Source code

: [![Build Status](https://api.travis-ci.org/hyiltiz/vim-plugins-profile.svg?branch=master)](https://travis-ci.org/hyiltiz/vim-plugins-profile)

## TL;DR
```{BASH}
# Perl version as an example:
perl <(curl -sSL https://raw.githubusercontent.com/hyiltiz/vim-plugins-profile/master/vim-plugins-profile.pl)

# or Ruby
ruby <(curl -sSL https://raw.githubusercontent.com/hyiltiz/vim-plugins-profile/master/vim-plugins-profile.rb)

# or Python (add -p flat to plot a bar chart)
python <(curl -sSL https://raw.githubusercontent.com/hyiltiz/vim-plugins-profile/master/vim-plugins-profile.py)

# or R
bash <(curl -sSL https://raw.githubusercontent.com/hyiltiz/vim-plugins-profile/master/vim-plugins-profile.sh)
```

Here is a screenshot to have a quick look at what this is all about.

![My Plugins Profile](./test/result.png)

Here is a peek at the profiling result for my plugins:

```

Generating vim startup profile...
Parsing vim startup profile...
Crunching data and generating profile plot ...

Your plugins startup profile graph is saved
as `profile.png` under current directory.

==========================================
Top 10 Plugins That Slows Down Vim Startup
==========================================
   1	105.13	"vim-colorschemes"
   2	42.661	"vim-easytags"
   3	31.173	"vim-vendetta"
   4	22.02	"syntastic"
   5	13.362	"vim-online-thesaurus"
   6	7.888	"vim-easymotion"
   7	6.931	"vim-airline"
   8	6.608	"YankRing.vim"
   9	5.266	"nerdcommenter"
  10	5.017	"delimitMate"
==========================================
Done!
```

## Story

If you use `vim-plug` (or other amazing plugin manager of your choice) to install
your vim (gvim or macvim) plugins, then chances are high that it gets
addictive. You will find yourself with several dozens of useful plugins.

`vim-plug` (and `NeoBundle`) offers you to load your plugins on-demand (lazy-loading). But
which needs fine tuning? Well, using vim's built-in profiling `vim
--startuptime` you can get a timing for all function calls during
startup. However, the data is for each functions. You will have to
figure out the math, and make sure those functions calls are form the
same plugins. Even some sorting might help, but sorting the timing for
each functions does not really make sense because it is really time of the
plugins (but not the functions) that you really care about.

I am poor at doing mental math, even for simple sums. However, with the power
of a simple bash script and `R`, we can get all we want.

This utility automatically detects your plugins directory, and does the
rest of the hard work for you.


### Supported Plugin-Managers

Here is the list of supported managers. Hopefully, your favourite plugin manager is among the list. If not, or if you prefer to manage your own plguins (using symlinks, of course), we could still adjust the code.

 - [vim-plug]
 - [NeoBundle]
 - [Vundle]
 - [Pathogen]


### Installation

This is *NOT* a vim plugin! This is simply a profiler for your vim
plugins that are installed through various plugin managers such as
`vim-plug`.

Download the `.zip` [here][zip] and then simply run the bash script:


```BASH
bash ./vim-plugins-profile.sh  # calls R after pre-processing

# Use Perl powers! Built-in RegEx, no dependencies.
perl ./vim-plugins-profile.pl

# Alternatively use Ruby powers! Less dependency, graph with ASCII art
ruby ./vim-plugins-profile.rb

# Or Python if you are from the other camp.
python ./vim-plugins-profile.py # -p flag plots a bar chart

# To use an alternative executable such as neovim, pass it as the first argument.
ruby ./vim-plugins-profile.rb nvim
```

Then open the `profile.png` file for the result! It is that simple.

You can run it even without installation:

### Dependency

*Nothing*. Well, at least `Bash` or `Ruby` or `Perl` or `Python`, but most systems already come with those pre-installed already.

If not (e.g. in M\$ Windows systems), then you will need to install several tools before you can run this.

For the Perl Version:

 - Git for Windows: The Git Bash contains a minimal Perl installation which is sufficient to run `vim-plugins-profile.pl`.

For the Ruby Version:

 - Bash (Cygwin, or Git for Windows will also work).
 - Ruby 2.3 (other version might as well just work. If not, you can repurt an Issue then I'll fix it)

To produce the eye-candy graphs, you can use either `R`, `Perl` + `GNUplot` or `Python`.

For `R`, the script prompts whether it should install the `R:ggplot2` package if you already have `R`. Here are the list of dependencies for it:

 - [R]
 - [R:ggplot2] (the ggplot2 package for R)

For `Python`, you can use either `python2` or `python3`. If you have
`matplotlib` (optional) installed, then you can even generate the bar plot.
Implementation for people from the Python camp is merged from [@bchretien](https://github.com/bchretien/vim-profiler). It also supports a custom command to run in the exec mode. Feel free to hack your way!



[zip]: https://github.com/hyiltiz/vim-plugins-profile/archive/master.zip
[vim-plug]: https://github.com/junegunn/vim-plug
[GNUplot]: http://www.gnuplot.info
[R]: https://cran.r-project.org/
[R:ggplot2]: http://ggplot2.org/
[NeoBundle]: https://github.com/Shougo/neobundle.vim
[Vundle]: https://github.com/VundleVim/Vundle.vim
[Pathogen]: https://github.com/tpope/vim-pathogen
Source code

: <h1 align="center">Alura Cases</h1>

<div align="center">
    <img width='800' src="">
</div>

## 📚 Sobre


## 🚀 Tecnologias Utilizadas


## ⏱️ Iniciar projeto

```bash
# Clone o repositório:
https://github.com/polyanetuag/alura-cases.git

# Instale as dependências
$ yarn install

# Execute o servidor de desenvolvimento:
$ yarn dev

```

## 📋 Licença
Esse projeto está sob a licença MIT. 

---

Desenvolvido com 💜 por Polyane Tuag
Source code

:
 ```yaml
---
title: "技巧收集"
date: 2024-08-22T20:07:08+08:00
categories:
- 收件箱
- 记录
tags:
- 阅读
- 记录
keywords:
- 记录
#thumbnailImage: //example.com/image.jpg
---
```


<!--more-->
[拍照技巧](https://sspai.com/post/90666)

━━━━━━━━━━

What is needed:
Set down the material above again, word for word.

Result of this task:
Source code

: [![Build Status](https://api.travis-ci.org/hyiltiz/vim-plugins-profile.svg?branch=master)](https://travis-ci.org/hyiltiz/vim-plugins-profile)

## TL;DR
```{BASH}
# Perl version as an example:
perl <(curl -sSL https://raw.githubusercontent.com/hyiltiz/vim-plugins-profile/master/vim-plugins-profile.pl)

# or Ruby
ruby <(curl -sSL https://raw.githubusercontent.com/hyiltiz/vim-plugins-profile/master/vim-plugins-profile.rb)

# or Python (add -p flat to plot a bar chart)
python <(curl -sSL https://raw.githubusercontent.com/hyiltiz/vim-plugins-profile/master/vim-plugins-profile.py)

# or R
bash <(curl -sSL https://raw.githubusercontent.com/hyiltiz/vim-plugins-profile/master/vim-plugins-profile.sh)
```

Here is a screenshot to have a quick look at what this is all about.

![My Plugins Profile](./test/result.png)

Here is a peek at the profiling result for my plugins:

```

Generating vim startup profile...
Parsing vim startup profile...
Crunching data and generating profile plot ...

Your plugins startup profile graph is saved
as `profile.png` under current directory.

==========================================
Top 10 Plugins That Slows Down Vim Startup
==========================================
   1	105.13	"vim-colorschemes"
   2	42.661	"vim-easytags"
   3	31.173	"vim-vendetta"
   4	22.02	"syntastic"
   5	13.362	"vim-online-thesaurus"
   6	7.888	"vim-easymotion"
   7	6.931	"vim-airline"
   8	6.608	"YankRing.vim"
   9	5.266	"nerdcommenter"
  10	5.017	"delimitMate"
==========================================
Done!
```

## Story

If you use `vim-plug` (or other amazing plugin manager of your choice) to install
your vim (gvim or macvim) plugins, then chances are high that it gets
addictive. You will find yourself with several dozens of useful plugins.

`vim-plug` (and `NeoBundle`) offers you to load your plugins on-demand (lazy-loading). But
which needs fine tuning? Well, using vim's built-in profiling `vim
--startuptime` you can get a timing for all function calls during
startup. However, the data is for each functions. You will have to
figure out the math, and make sure those functions calls are form the
same plugins. Even some sorting might help, but sorting the timing for
each functions does not really make sense because it is really time of the
plugins (but not the functions) that you really care about.

I am poor at doing mental math, even for simple sums. However, with the power
of a simple bash script and `R`, we can get all we want.

This utility automatically detects your plugins directory, and does the
rest of the hard work for you.


### Supported Plugin-Managers

Here is the list of supported managers. Hopefully, your favourite plugin manager is among the list. If not, or if you prefer to manage your own plguins (using symlinks, of course), we could still adjust the code.

 - [vim-plug]
 - [NeoBundle]
 - [Vundle]
 - [Pathogen]


### Installation

This is *NOT* a vim plugin! This is simply a profiler for your vim
plugins that are installed through various plugin managers such as
`vim-plug`.

Download the `.zip` [here][zip] and then simply run the bash script:


```BASH
bash ./vim-plugins-profile.sh  # calls R after pre-processing

# Use Perl powers! Built-in RegEx, no dependencies.
perl ./vim-plugins-profile.pl

# Alternatively use Ruby powers! Less dependency, graph with ASCII art
ruby ./vim-plugins-profile.rb

# Or Python if you are from the other camp.
python ./vim-plugins-profile.py # -p flag plots a bar chart

# To use an alternative executable such as neovim, pass it as the first argument.
ruby ./vim-plugins-profile.rb nvim
```

Then open the `profile.png` file for the result! It is that simple.

You can run it even without installation:

### Dependency

*Nothing*. Well, at least `Bash` or `Ruby` or `Perl` or `Python`, but most systems already come with those pre-installed already.

If not (e.g. in M\$ Windows systems), then you will need to install several tools before you can run this.

For the Perl Version:

 - Git for Windows: The Git Bash contains a minimal Perl installation which is sufficient to run `vim-plugins-profile.pl`.

For the Ruby Version:

 - Bash (Cygwin, or Git for Windows will also work).
 - Ruby 2.3 (other version might as well just work. If not, you can repurt an Issue then I'll fix it)

To produce the eye-candy graphs, you can use either `R`, `Perl` + `GNUplot` or `Python`.

For `R`, the script prompts whether it should install the `R:ggplot2` package if you already have `R`. Here are the list of dependencies for it:

 - [R]
 - [R:ggplot2] (the ggplot2 package for R)

For `Python`, you can use either `python2` or `python3`. If you have
`matplotlib` (optional) installed, then you can even generate the bar plot.
Implementation for people from the Python camp is merged from [@bchretien](https://github.com/bchretien/vim-profiler). It also supports a custom command to run in the exec mode. Feel free to hack your way!



[zip]: https://github.com/hyiltiz/vim-plugins-profile/archive/master.zip
[vim-plug]: https://github.com/junegunn/vim-plug
[GNUplot]: http://www.gnuplot.info
[R]: https://cran.r-project.org/
[R:ggplot2]: http://ggplot2.org/
[NeoBundle]: https://github.com/Shougo/neobundle.vim
[Vundle]: https://github.com/VundleVim/Vundle.vim
[Pathogen]: https://github.com/tpope/vim-pathogen
Source code

: <h1 align="center">Alura Cases</h1>

<div align="center">
    <img width='800' src="">
</div>

## 📚 Sobre


## 🚀 Tecnologias Utilizadas


## ⏱️ Iniciar projeto

```bash
# Clone o repositório:
https://github.com/polyanetuag/alura-cases.git

# Instale as dependências
$ yarn install

# Execute o servidor de desenvolvimento:
$ yarn dev

```

## 📋 Licença
Esse projeto está sob a licença MIT. 

---

Desenvolvido com 💜 por Polyane Tuag
Source code

:
 ```yaml
---
title: "技巧收集"
date: 2024-08-22T20:07:08+08:00
categories:
- 收件箱
- 记录
tags:
- 阅读
- 记录
keywords:
- 记录
#thumbnailImage: //example.com/image.jpg
---
```


<!--more-->
[拍照技巧](https://sspai.com/post/90666)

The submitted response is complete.